TASK >>
Word for word, set down every line of the entries below from the line with "author: Isaac" to the line with "sucking blood. **", including both, and no other line.

MATERIAL FOR THIS EXERCISE >>
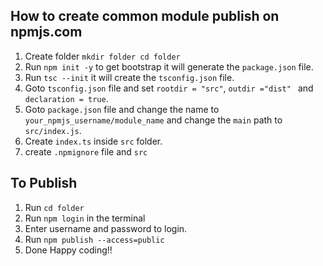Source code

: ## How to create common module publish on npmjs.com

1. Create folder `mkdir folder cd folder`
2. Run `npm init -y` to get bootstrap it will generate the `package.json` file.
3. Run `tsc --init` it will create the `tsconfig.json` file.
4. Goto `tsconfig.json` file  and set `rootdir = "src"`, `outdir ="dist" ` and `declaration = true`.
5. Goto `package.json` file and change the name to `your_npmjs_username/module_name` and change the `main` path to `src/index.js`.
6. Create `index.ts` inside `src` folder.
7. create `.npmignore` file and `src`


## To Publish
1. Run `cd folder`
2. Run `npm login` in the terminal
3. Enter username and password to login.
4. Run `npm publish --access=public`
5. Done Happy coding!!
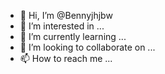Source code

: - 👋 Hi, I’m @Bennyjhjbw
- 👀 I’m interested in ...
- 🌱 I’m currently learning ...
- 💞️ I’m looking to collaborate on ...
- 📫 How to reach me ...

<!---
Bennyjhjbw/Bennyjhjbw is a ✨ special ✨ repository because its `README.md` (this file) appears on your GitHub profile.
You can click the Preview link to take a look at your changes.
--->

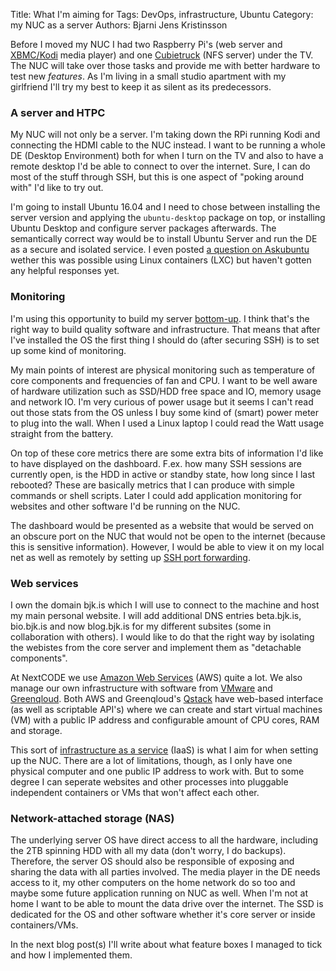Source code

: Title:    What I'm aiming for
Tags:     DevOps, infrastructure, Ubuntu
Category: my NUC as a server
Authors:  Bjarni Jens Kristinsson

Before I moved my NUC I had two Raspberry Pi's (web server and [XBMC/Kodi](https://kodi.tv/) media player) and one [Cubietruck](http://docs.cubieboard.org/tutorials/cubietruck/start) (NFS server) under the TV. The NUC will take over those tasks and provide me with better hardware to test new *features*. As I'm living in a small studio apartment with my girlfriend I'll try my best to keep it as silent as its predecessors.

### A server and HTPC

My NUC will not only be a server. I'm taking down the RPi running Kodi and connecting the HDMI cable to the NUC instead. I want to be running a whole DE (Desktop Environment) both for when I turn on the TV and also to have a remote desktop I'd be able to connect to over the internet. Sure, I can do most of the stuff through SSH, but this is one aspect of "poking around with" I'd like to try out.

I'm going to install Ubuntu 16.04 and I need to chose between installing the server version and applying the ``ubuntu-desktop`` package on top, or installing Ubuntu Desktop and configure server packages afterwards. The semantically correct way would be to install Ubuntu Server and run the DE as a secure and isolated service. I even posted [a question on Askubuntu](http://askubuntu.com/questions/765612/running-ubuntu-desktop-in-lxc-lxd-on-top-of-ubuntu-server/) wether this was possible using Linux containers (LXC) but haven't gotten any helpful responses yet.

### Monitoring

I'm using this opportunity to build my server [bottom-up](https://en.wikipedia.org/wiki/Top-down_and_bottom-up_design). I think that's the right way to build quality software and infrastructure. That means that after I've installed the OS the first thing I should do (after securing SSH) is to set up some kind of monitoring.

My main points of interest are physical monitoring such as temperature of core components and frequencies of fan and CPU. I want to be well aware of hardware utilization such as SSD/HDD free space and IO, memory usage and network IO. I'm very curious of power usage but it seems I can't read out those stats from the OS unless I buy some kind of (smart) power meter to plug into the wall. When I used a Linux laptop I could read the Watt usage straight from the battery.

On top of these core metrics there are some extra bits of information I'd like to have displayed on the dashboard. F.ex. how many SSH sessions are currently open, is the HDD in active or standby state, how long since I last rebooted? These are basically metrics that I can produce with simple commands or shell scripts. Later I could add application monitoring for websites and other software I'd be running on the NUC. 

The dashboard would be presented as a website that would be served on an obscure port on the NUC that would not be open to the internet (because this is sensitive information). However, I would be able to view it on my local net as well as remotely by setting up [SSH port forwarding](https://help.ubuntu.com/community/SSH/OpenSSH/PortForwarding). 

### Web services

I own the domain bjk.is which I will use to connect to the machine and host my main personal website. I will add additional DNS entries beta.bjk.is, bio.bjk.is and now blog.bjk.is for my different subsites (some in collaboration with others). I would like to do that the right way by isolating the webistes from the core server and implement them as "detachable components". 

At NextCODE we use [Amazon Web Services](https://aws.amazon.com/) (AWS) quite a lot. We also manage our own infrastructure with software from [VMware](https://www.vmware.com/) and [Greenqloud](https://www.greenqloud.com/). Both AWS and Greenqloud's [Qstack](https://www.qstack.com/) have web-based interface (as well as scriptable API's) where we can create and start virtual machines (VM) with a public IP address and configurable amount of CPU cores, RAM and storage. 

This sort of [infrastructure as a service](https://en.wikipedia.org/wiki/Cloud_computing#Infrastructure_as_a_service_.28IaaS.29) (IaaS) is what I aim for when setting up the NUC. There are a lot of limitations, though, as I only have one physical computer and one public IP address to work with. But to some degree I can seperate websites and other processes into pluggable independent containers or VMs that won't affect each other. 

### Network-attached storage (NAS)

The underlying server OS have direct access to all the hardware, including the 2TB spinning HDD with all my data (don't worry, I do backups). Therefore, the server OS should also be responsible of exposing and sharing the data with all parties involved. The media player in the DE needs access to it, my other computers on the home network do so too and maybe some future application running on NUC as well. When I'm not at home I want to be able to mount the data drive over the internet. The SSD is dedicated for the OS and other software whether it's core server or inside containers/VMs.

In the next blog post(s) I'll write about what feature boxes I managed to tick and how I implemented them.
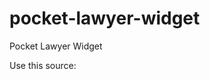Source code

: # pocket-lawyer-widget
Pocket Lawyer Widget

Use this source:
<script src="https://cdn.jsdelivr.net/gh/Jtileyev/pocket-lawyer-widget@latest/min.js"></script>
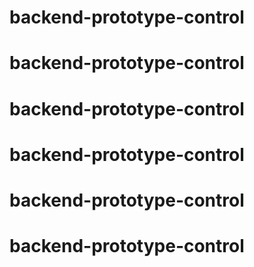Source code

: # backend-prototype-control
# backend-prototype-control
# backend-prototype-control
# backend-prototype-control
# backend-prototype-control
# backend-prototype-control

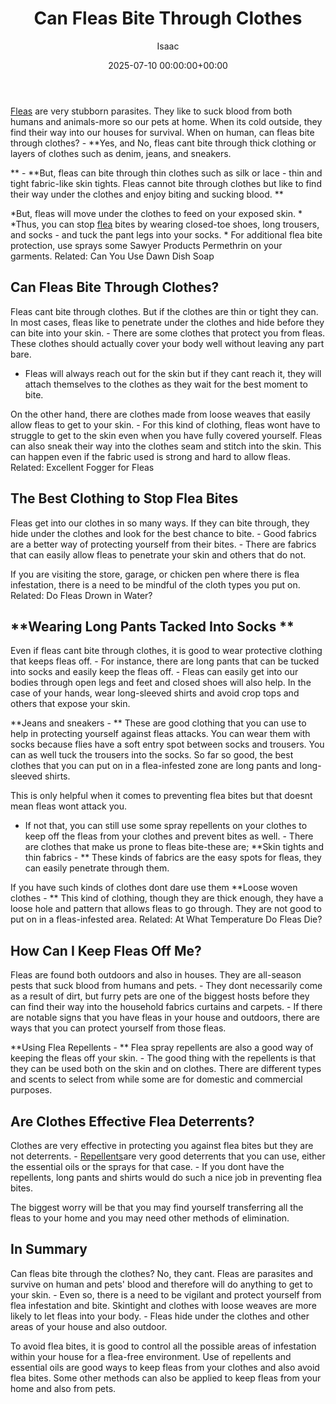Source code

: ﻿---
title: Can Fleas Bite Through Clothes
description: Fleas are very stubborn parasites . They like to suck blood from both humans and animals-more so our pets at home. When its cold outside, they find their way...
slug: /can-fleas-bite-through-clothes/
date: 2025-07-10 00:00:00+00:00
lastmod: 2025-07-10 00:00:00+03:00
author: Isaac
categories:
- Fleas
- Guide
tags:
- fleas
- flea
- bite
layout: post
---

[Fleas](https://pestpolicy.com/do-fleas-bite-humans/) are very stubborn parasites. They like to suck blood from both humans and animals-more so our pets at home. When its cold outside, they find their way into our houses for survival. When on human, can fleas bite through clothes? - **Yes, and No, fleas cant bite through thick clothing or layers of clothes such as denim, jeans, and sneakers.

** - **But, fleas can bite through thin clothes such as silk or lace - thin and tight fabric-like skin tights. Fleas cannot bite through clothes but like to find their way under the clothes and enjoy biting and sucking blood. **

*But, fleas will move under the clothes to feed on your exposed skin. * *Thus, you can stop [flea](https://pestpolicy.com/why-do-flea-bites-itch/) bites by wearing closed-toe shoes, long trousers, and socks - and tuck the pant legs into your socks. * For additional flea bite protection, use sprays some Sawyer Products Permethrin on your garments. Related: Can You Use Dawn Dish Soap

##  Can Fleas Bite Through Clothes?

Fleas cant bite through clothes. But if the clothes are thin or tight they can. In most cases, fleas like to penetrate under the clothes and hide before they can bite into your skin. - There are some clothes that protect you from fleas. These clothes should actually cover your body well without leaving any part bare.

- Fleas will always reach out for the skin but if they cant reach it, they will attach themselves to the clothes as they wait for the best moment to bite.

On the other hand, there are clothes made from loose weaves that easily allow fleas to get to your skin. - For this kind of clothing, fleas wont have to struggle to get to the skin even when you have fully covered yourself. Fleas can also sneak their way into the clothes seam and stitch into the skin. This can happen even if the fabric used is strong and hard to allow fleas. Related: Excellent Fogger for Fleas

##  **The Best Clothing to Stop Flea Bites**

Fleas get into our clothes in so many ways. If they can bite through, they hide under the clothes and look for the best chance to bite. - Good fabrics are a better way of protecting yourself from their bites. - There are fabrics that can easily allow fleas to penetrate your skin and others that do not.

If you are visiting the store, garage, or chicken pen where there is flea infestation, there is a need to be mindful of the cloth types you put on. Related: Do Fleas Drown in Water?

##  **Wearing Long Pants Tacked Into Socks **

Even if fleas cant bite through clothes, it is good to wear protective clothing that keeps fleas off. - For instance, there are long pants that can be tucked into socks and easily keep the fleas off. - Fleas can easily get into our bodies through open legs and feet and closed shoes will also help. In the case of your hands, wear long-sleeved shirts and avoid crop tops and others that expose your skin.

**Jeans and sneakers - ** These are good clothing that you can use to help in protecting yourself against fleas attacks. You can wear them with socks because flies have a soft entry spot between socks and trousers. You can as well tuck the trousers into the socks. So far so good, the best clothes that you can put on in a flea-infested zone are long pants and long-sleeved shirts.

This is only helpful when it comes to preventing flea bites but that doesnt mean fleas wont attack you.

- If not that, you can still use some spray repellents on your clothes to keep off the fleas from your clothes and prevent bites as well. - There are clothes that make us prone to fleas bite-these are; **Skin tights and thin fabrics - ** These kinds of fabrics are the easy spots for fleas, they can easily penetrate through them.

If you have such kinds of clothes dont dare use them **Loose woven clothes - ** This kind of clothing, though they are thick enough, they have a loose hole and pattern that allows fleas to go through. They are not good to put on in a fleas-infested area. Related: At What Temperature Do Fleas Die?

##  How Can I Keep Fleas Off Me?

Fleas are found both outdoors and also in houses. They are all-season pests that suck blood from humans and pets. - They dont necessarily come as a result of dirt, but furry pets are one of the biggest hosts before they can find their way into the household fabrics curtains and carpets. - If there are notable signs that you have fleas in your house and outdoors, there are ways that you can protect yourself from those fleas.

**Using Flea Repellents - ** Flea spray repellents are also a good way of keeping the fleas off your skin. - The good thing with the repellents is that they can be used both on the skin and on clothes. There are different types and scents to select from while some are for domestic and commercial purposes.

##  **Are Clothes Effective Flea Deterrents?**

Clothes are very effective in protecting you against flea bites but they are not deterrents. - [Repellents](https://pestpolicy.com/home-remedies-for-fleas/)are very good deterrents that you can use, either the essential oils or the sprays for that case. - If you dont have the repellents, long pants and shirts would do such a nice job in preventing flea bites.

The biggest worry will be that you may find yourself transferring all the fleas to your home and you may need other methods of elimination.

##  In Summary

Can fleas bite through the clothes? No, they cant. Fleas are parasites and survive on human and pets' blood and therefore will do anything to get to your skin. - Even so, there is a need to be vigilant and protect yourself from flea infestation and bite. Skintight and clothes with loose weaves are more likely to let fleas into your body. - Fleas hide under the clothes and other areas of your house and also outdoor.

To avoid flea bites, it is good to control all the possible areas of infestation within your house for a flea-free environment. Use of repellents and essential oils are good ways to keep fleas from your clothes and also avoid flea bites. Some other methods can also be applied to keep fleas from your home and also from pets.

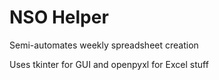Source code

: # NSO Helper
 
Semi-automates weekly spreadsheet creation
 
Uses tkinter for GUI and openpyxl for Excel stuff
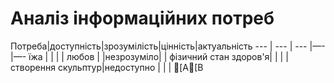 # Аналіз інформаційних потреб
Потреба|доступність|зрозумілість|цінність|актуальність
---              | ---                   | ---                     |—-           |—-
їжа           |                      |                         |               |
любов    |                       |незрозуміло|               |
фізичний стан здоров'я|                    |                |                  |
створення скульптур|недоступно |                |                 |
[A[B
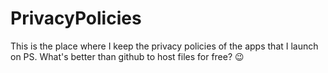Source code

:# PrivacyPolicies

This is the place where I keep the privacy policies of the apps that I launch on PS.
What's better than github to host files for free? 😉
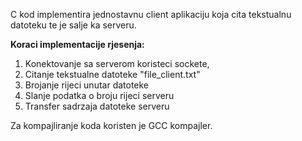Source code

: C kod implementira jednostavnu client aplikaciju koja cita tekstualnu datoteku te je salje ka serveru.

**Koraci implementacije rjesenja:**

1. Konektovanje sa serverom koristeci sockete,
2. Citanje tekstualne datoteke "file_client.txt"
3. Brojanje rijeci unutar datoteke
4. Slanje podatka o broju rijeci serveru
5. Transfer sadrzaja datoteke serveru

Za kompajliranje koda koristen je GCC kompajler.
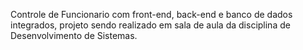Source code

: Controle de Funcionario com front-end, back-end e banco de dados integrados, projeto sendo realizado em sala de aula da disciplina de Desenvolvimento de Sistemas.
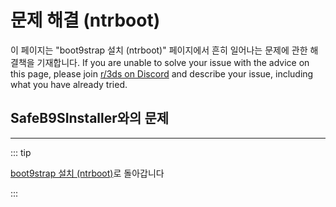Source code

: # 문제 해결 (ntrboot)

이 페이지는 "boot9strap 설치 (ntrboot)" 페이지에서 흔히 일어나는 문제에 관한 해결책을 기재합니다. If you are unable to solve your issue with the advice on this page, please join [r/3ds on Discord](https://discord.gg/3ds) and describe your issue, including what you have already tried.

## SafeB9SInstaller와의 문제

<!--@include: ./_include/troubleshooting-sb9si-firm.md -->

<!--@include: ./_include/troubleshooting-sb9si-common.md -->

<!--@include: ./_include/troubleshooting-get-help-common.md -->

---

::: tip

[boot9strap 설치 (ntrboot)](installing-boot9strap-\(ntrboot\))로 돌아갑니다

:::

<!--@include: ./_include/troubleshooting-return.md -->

OUTPUT BELOW >>
author: Isaac
categories:
- Fleas
- Guide
tags:
- fleas
- flea
- bite
layout: post
---

[Fleas](https://pestpolicy.com/do-fleas-bite-humans/) are very stubborn parasites. They like to suck blood from both humans and animals-more so our pets at home. When its cold outside, they find their way into our houses for survival. When on human, can fleas bite through clothes? - **Yes, and No, fleas cant bite through thick clothing or layers of clothes such as denim, jeans, and sneakers.

** - **But, fleas can bite through thin clothes such as silk or lace - thin and tight fabric-like skin tights. Fleas cannot bite through clothes but like to find their way under the clothes and enjoy biting and sucking blood. **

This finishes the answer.